$f(x)$ monotonic integrable function and $\lim_{x\to \infty}\frac{1}{x}\int_{0}^{x}f(t)dt=a$, Prove: $\lim_{x\to \infty}f(x)=a$ Let $f(x)$ be a monotonic increasing function on $[0,\infty)$ and for every $x>0$ it is integrable in $[0,x]$, so that $\lim_{x\to \infty}\frac{1}{x}\int_{0}^{x}f(t)dt=a$. I need to prove that  $\lim_{x\to \infty}f(x)=a$.
I tried to use the limit definition:
$|\frac{1}{x}\int_{0}^{x}f(t)dt -a|<\epsilon$ and to use the fact that $\int_{0}^{x}f(t)dt\geq x\inf f(x)$, but I can't see how does it help me eventually. 
I would love your help with this.
Thanks a lot!
 A: Here's a proof sketch:


*

*If $f$ is unbounded from above, then show that $\frac1x \int_{0}^{\infty} f(x) ~dx \to +\infty$, as $x \to \infty$ (which, of course, contradicts the hypothesis). This shows that $f$ is bounded above. 
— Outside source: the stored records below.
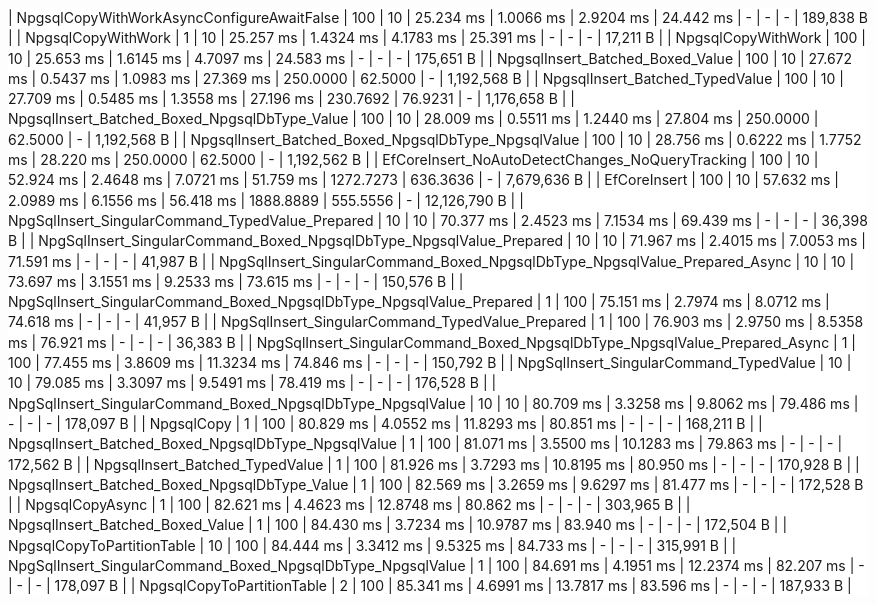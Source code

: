 | NpgsqlCopyWithWorkAsyncConfigureAwaitFalse                                 | 100            | 10             |    25.234 ms |   1.0066 ms |   2.9204 ms |    24.442 ms |          - |          - |         - |     189,838 B |
| NpgsqlCopyWithWork                                                         | 1              | 10             |    25.257 ms |   1.4324 ms |   4.1783 ms |    25.391 ms |          - |          - |         - |      17,211 B |
| NpgsqlCopyWithWork                                                         | 100            | 10             |    25.653 ms |   1.6145 ms |   4.7097 ms |    24.583 ms |          - |          - |         - |     175,651 B |
| NpgsqlInsert_Batched_Boxed_Value                                           | 100            | 10             |    27.672 ms |   0.5437 ms |   1.0983 ms |    27.369 ms |   250.0000 |    62.5000 |         - |   1,192,568 B |
| NpgsqlInsert_Batched_TypedValue                                            | 100            | 10             |    27.709 ms |   0.5485 ms |   1.3558 ms |    27.196 ms |   230.7692 |    76.9231 |         - |   1,176,658 B |
| NpgsqlInsert_Batched_Boxed_NpgsqlDbType_Value                              | 100            | 10             |    28.009 ms |   0.5511 ms |   1.2440 ms |    27.804 ms |   250.0000 |    62.5000 |         - |   1,192,568 B |
| NpgsqlInsert_Batched_Boxed_NpgsqlDbType_NpgsqlValue                        | 100            | 10             |    28.756 ms |   0.6222 ms |   1.7752 ms |    28.220 ms |   250.0000 |    62.5000 |         - |   1,192,562 B |
| EfCoreInsert_NoAutoDetectChanges_NoQueryTracking                           | 100            | 10             |    52.924 ms |   2.4648 ms |   7.0721 ms |    51.759 ms |  1272.7273 |   636.3636 |         - |   7,679,636 B |
| EfCoreInsert                                                               | 100            | 10             |    57.632 ms |   2.0989 ms |   6.1556 ms |    56.418 ms |  1888.8889 |   555.5556 |         - |  12,126,790 B |
| NpgSqlInsert_SingularCommand_TypedValue_Prepared                           | 10             | 10             |    70.377 ms |   2.4523 ms |   7.1534 ms |    69.439 ms |          - |          - |         - |      36,398 B |
| NpgSqlInsert_SingularCommand_Boxed_NpgsqlDbType_NpgsqlValue_Prepared       | 10             | 10             |    71.967 ms |   2.4015 ms |   7.0053 ms |    71.591 ms |          - |          - |         - |      41,987 B |
| NpgSqlInsert_SingularCommand_Boxed_NpgsqlDbType_NpgsqlValue_Prepared_Async | 10             | 10             |    73.697 ms |   3.1551 ms |   9.2533 ms |    73.615 ms |          - |          - |         - |     150,576 B |
| NpgSqlInsert_SingularCommand_Boxed_NpgsqlDbType_NpgsqlValue_Prepared       | 1              | 100            |    75.151 ms |   2.7974 ms |   8.0712 ms |    74.618 ms |          - |          - |         - |      41,957 B |
| NpgSqlInsert_SingularCommand_TypedValue_Prepared                           | 1              | 100            |    76.903 ms |   2.9750 ms |   8.5358 ms |    76.921 ms |          - |          - |         - |      36,383 B |
| NpgSqlInsert_SingularCommand_Boxed_NpgsqlDbType_NpgsqlValue_Prepared_Async | 1              | 100            |    77.455 ms |   3.8609 ms |  11.3234 ms |    74.846 ms |          - |          - |         - |     150,792 B |
| NpgSqlInsert_SingularCommand_TypedValue                                    | 10             | 10             |    79.085 ms |   3.3097 ms |   9.5491 ms |    78.419 ms |          - |          - |         - |     176,528 B |
| NpgSqlInsert_SingularCommand_Boxed_NpgsqlDbType_NpgsqlValue                | 10             | 10             |    80.709 ms |   3.3258 ms |   9.8062 ms |    79.486 ms |          - |          - |         - |     178,097 B |
| NpgsqlCopy                                                                 | 1              | 100            |    80.829 ms |   4.0552 ms |  11.8293 ms |    80.851 ms |          - |          - |         - |     168,211 B |
| NpgsqlInsert_Batched_Boxed_NpgsqlDbType_NpgsqlValue                        | 1              | 100            |    81.071 ms |   3.5500 ms |  10.1283 ms |    79.863 ms |          - |          - |         - |     172,562 B |
| NpgsqlInsert_Batched_TypedValue                                            | 1              | 100            |    81.926 ms |   3.7293 ms |  10.8195 ms |    80.950 ms |          - |          - |         - |     170,928 B |
| NpgsqlInsert_Batched_Boxed_NpgsqlDbType_Value                              | 1              | 100            |    82.569 ms |   3.2659 ms |   9.6297 ms |    81.477 ms |          - |          - |         - |     172,528 B |
| NpgsqlCopyAsync                                                            | 1              | 100            |    82.621 ms |   4.4623 ms |  12.8748 ms |    80.862 ms |          - |          - |         - |     303,965 B |
| NpgsqlInsert_Batched_Boxed_Value                                           | 1              | 100            |    84.430 ms |   3.7234 ms |  10.9787 ms |    83.940 ms |          - |          - |         - |     172,504 B |
| NpgsqlCopyToPartitionTable                                                 | 10             | 100            |    84.444 ms |   3.3412 ms |   9.5325 ms |    84.733 ms |          - |          - |         - |     315,991 B |
| NpgSqlInsert_SingularCommand_Boxed_NpgsqlDbType_NpgsqlValue                | 1              | 100            |    84.691 ms |   4.1951 ms |  12.2374 ms |    82.207 ms |          - |          - |         - |     178,097 B |
| NpgsqlCopyToPartitionTable                                                 | 2              | 100            |    85.341 ms |   4.6991 ms |  13.7817 ms |    83.596 ms |          - |          - |         - |     187,933 B |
*Define $b := \sup \{ f(x) \ :\ x \geqslant 0 \}$. (This indeed exists and is real, thanks to (1.).) Now, using the hypothesis that $f$ is monotone increasing, show that $f(x) \to b$ as $x \to \infty$. 

*If $f(x) \to b$ as $x \to \infty$, then show that $\frac1x \int_{0}^{\infty} f(x) ~dx \to b$. 

*From (3.) and the given hypothesis, since the limit of a function is always unique, conclude that $b = a$. Therefore, from (2.), conclude that $f(x) \to a$ as $x \to \infty$.

Note. It might be possible to simplify the proof by not discussing the unbounded case separately, but I deal with it separately because it helps me focus on the more interesting parts later. If it helps intuition, you could ignore (1.) initially and then come back to it after the rest of the proof.
A: For increasing $f$:
For $b$ fixed, we have  $\lim\limits_{x\rightarrow\infty}{1\over x}\int_0^b f =0$. From this and your hypothesis, we have
  $\lim\limits_{x\rightarrow\infty}{1\over x}\int_b^x f =a$.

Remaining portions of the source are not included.